Wie bei allen Videoaufnahmen mit Log-Codierung wendet Final Cut Pro automatisch die Einstellung „Kamera-LUT“ auf Metadaten in der Datei an, die den Kamerahersteller identifiziert. Du kannst die Einstellung „Kamera-LUT“ im Informationsfenster „Info“ anzeigen oder ändern.

  1. Wähle in Final Cut Pro einen oder mehrere Videoclips aus, die mit der ProRes RAW aufgenommen wurden.

  2. Wird das Informationsfenster „Info“ noch nicht angezeigt, wähle „Fenster“ > „Im Arbeitsbereich anzeigen“ > „Informationen“ und klicke oben auf die Taste „Info“.
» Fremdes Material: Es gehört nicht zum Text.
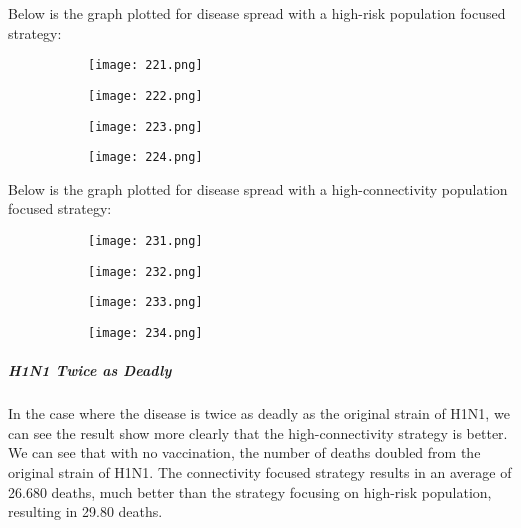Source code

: \documentclass[titlepage]{article}
\begin{document}
Below is the graph plotted for disease spread with a high-risk population focused strategy:


\begin{figure}[H]
       \centering
       \begin{subfigure}{0.48\textwidth}
       \centering
       \texttt{[image: 221.png]}
       \end{subfigure}\quad
       \begin{subfigure}{0.48\textwidth}
       \centering
       \texttt{[image: 222.png]}
       \end{subfigure}
              \begin{subfigure}{0.48\textwidth}
       \centering
       \texttt{[image: 223.png]}
       \end{subfigure}\quad
       \begin{subfigure}{0.48\textwidth}
       \centering
       \texttt{[image: 224.png]}
       \end{subfigure}
\end{figure}

Below is the graph plotted for disease spread with a high-connectivity population focused strategy:

\begin{figure}[H]
       \centering
       \begin{subfigure}{0.48\textwidth}
       \centering
       \texttt{[image: 231.png]}
       \end{subfigure}\quad
       \begin{subfigure}{0.48\textwidth}
       \centering
       \texttt{[image: 232.png]}
       \end{subfigure}
              \begin{subfigure}{0.48\textwidth}
       \centering
       \texttt{[image: 233.png]}
       \end{subfigure}\quad
       \begin{subfigure}{0.48\textwidth}
       \centering
       \texttt{[image: 234.png]}
       \end{subfigure}
\end{figure}

\subparagraph{H1N1 Twice as Deadly}

In the case where the disease is twice as deadly as the original strain of H1N1, we can see the result show more clearly that the high-connectivity strategy is better. We can see that with no vaccination, the number of deaths doubled from the original strain of H1N1. The connectivity focused strategy results in an average of 26.680 deaths, much better than the strategy focusing on high-risk population, resulting in 29.80 deaths.
\end{document}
    Das Informationsfenster „Info“ mit der Einstellung „Kamera-LUT“ in der Metadatendarstellung „Allgemein“
  3. Klicke auf das Einblendmenü „Metadaten-Ansicht“ unten links und wähle „Allgemein“, „Erweitert“ oder „Einstellungen“.

  4. Bestätige im Einblendmenü „Kamera-LUT“ die aktuelle Einstellung oder wähle eine andere.

    Die Art der Konvertierung, die von der integrierten Kamera-LUT ausgeführt wird, hängt von der Farbverarbeitungseinstellung der Mediathek ab. Wenn die Farbverarbeitung auf „Standard“ eingestellt ist, wendet die Log-Konvertierung eine Tonzuordnung an, um den ursprünglichen HDR-Bereich des Log-Inhalts auf einen für SDR-Videos geeigneten Bereich zu reduzieren.

    Wenn der vollständige Dynamikbereich des Ursprungsvideos im Arbeitsfarbraum verfügbar sein soll, lege „Breiter Gamut HDR“ als Farbverarbeitung für die Mediathek fest. Weitere Informationen findest du nachfolgend unter Farbverarbeitung der Mediathek festlegen.

Farbverarbeitung der Mediathek festlegen

  1. Wähle in Final Cut Pro die gewünschte Mediathek in der Seitenleiste „Mediatheken“ aus, wähle „Ablage“ > „Mediathekseigenschaften“ und klicke auf die Taste „Ändern“ oben im Informationsfenster.

    Die Taste „Ändern“ im Informationsfenster „Mediathekseigenschaften“
  2. Wähle im nun angezeigten Fenster eine der folgenden Optionen aus:

    • Standard: Die Log-Konvertierung wendet eine Tonzuordnung an, um den ursprünglichen HDR-Bereich des Log-Inhalts auf einen für SDR-Videos geeigneten Bereich zu reduzieren. Wenn für deine Mediathek die Farbverarbeitung „Standard“ eingestellt ist, kannst du die Farbe von ProRes RAW-Videomaterial so korrigieren, als handele es sich um SDR-Video.

    • Breiter Gamut HDR: Die integrierten Kamera-LUT-Einstellungen wenden keine Tonzuordnung an und behalten den vollen Dynamikbereich der LUT-Ausgangsmedien bei der Konvertierung in den Arbeitsraum bei. Ist für deine Mediathek „Breiter Gamut HDR“ eingestellt ist, kannst du die Farbe von ProRes RAW-Videomaterial so korrigieren, als handele es sich um HDR-Video.

Du kannst ProRes RAW-Clips direkt zu einem HDR-Projekt in der Timeline hinzufügen (z. B. ein auf „Rec. 2020 PQ“ oder „Rec. 2020 HLG“ eingestelltes Projekt) und sie mit einem professionellen Referenzmonitor, wie Apple Pro Display XDR, überwachen. Farbkorrekturen an den Clips sind mit den erweiterten Werkzeugen für die Farbkorrektur leicht möglich. Weitere Informationen findest du unter Einführung in Farbkorrektureffekte und Farben von HDR-Videos mit Pro Display XDR und Final Cut Pro korrigieren.

Hinweis: Wenn du stattdessen falsche oder fehlende Metadaten zum Farbraum in deinen Videoclips korrigieren musst, findest du weitere Informationen unter Farbraum-Metadaten eines Clips ändern.